The project began in the late 1960s when it was becoming obvious to the Soviet Navy that naval guns still had an important role, particularly in support of amphibious landings, but existing gun cruisers and destroyers were showing their age. A new design was started, employing a new 130 mm automatic gun turret.

The Type 956E destroyers were 156 m in length, with a beam of 17.3 m and a draught of 6.5 m.

The Chinese People's Liberation Army Navy Surface Force (PLAN) had two modified Sovremenny-class destroyers delivered in December 1999 and November 2000. In 2002, the PLAN ordered two improved versions designated 956-EM. The first vessel was launched in late 2005, while the second was launched in 2006. All four vessels were commissioned to the East Sea Fleet.
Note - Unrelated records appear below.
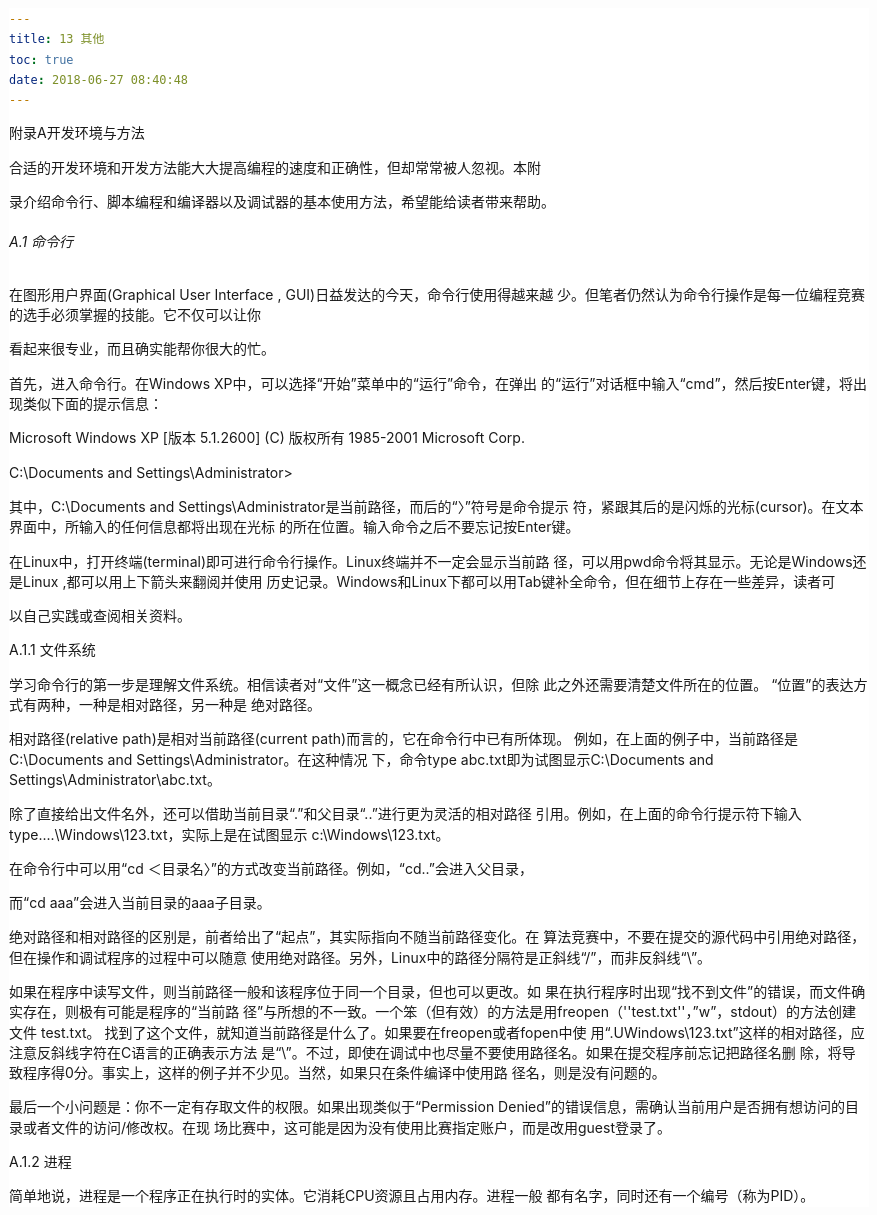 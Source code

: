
 ```yaml
---
title: 13 其他
toc: true
date: 2018-06-27 08:40:48
---
```

附录A开发环境与方法

合适的开发环境和开发方法能大大提高编程的速度和正确性，但却常常被人忽视。本附

录介绍命令行、脚本编程和编译器以及调试器的基本使用方法，希望能给读者带来帮助。

###### A.1 命令行

在图形用户界面(Graphical User Interface , GUI)日益发达的今天，命令行使用得越来越 少。但笔者仍然认为命令行操作是每一位编程竞赛的选手必须掌握的技能。它不仅可以让你

看起来很专业，而且确实能帮你很大的忙。

首先，进入命令行。在Windows XP中，可以选择“开始”菜单中的“运行”命令，在弹出 的“运行”对话框中输入“cmd”，然后按Enter键，将出现类似下面的提示信息：

Microsoft Windows XP [版本 5.1.2600] (C) 版权所有 1985-2001 Microsoft Corp.

C:\Documents and Settings\Administrator>

其中，C:\Documents and Settings\Administrator是当前路径，而后的“〉”符号是命令提示 符，紧跟其后的是闪烁的光标(cursor)。在文本界面中，所输入的任何信息都将出现在光标 的所在位置。输入命令之后不要忘记按Enter键。

在Linux中，打开终端(terminal)即可进行命令行操作。Linux终端并不一定会显示当前路 径，可以用pwd命令将其显示。无论是Windows还是Linux ,都可以用上下箭头来翻阅并使用 历史记录。Windows和Linux下都可以用Tab键补全命令，但在细节上存在一些差异，读者可

以自己实践或查阅相关资料。

A.1.1 文件系统

学习命令行的第一步是理解文件系统。相信读者对“文件”这一概念已经有所认识，但除 此之外还需要清楚文件所在的位置。 “位置”的表达方式有两种，一种是相对路径，另一种是 绝对路径。

相对路径(relative path)是相对当前路径(current path)而言的，它在命令行中已有所体现。 例如，在上面的例子中，当前路径是C:\Documents and Settings\Administrator。在这种情况 下，命令type abc.txt即为试图显示C:\Documents and Settings\Administrator\abc.txt。

除了直接给出文件名外，还可以借助当前目录“.”和父目录“..”进行更为灵活的相对路径 引用。例如，在上面的命令行提示符下输入type..\..\Windows\123.txt，实际上是在试图显示 c:\Windows\123.txt。

在命令行中可以用“cd    ＜目录名〉”的方式改变当前路径。例如，“cd..”会进入父目录，

而“cd aaa”会进入当前目录的aaa子目录。

绝对路径和相对路径的区别是，前者给出了“起点”，其实际指向不随当前路径变化。在 算法竞赛中，不要在提交的源代码中引用绝对路径，但在操作和调试程序的过程中可以随意 使用绝对路径。另外，Linux中的路径分隔符是正斜线“/”，而非反斜线“\”。

如果在程序中读写文件，则当前路径一般和该程序位于同一个目录，但也可以更改。如 果在执行程序时出现“找不到文件”的错误，而文件确实存在，则极有可能是程序的“当前路 径”与所想的不一致。一个笨（但有效）的方法是用freopen（''test.txt''，”w”，stdout）的方法创建文件 test.txt。 找到了这个文件，就知道当前路径是什么了。如果要在freopen或者fopen中使 用“.UWindows\123.txt”这样的相对路径，应注意反斜线字符在C语言的正确表示方法 是“\\”。不过，即使在调试中也尽量不要使用路径名。如果在提交程序前忘记把路径名删 除，将导致程序得0分。事实上，这样的例子并不少见。当然，如果只在条件编译中使用路 径名，则是没有问题的。

最后一个小问题是：你不一定有存取文件的权限。如果出现类似于“Permission Denied”的错误信息，需确认当前用户是否拥有想访问的目录或者文件的访问/修改权。在现 场比赛中，这可能是因为没有使用比赛指定账户，而是改用guest登录了。

A.1.2 进程

简单地说，进程是一个程序正在执行时的实体。它消耗CPU资源且占用内存。进程一般 都有名字，同时还有一个编号（称为PID）。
The project cost was 600 million US$ (mid-1990s price) for Project 956E (two ships), and 1.4 billion US$ (early-2000s price) for Project 956EM (two ships).

== Construction and career ==
Fuzhou was laid down on 22 April 1989 and launched on 16 April 1999 by Severnaya Verf in Saint Petersburg. She was commissioned on 20 November 2000.